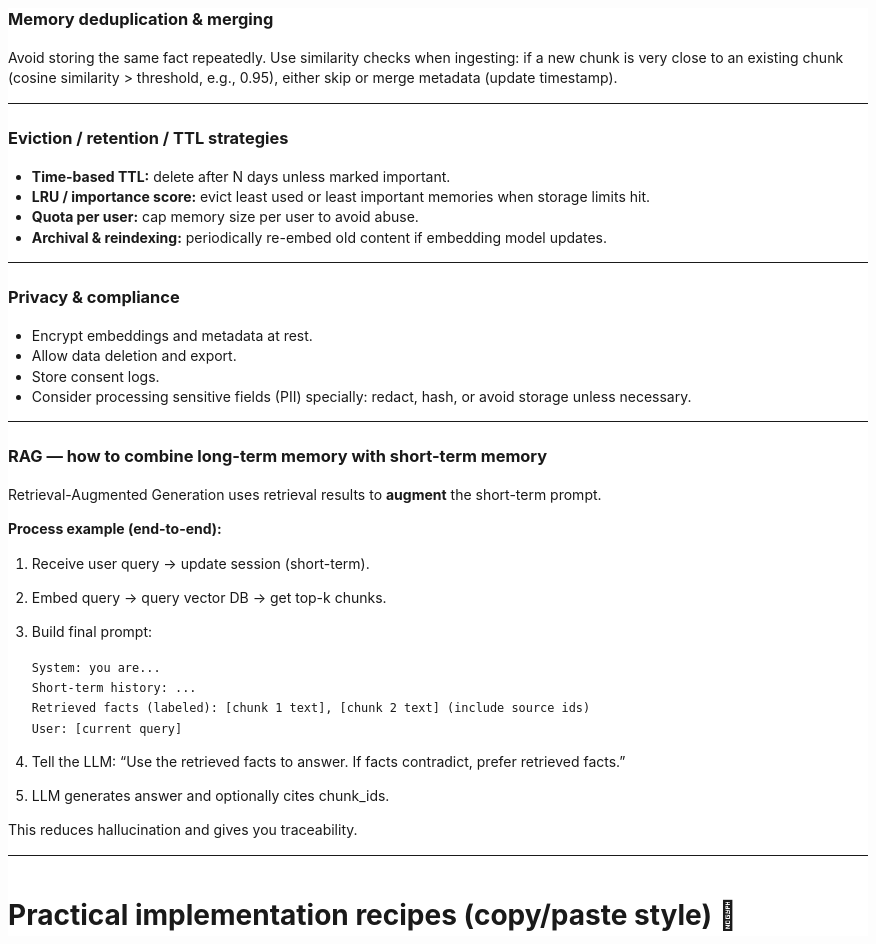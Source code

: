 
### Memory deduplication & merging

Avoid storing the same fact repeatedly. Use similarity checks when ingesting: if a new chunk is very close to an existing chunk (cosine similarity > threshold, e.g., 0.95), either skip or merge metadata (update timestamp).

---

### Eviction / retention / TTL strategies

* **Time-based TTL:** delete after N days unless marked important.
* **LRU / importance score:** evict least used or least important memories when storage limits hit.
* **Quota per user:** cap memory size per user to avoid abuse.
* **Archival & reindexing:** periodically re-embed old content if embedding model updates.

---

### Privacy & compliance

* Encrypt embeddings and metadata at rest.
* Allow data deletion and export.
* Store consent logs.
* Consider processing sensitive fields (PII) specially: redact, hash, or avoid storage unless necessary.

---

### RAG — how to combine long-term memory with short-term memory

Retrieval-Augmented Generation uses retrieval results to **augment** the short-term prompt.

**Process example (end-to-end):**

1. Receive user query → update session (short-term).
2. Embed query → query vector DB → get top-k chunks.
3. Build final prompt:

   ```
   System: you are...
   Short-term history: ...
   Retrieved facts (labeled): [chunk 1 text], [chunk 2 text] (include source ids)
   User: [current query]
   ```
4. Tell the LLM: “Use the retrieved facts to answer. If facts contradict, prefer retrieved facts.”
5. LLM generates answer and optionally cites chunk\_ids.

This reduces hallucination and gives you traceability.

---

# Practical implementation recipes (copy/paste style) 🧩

========================================================================

_Exercise_. Drop the pictures; repeat each entry above exactly.

_Finished exercise_.
Source code

: 
### Memory deduplication & merging

Avoid storing the same fact repeatedly. Use similarity checks when ingesting: if a new chunk is very close to an existing chunk (cosine similarity > threshold, e.g., 0.95), either skip or merge metadata (update timestamp).

---

### Eviction / retention / TTL strategies

* **Time-based TTL:** delete after N days unless marked important.
* **LRU / importance score:** evict least used or least important memories when storage limits hit.
* **Quota per user:** cap memory size per user to avoid abuse.
* **Archival & reindexing:** periodically re-embed old content if embedding model updates.

---

### Privacy & compliance

* Encrypt embeddings and metadata at rest.
* Allow data deletion and export.
* Store consent logs.
* Consider processing sensitive fields (PII) specially: redact, hash, or avoid storage unless necessary.

---

### RAG — how to combine long-term memory with short-term memory

Retrieval-Augmented Generation uses retrieval results to **augment** the short-term prompt.

**Process example (end-to-end):**

1. Receive user query → update session (short-term).
2. Embed query → query vector DB → get top-k chunks.
3. Build final prompt:

   ```
   System: you are...
   Short-term history: ...
   Retrieved facts (labeled): [chunk 1 text], [chunk 2 text] (include source ids)
   User: [current query]
   ```
4. Tell the LLM: “Use the retrieved facts to answer. If facts contradict, prefer retrieved facts.”
5. LLM generates answer and optionally cites chunk\_ids.

This reduces hallucination and gives you traceability.

---

# Practical implementation recipes (copy/paste style) 🧩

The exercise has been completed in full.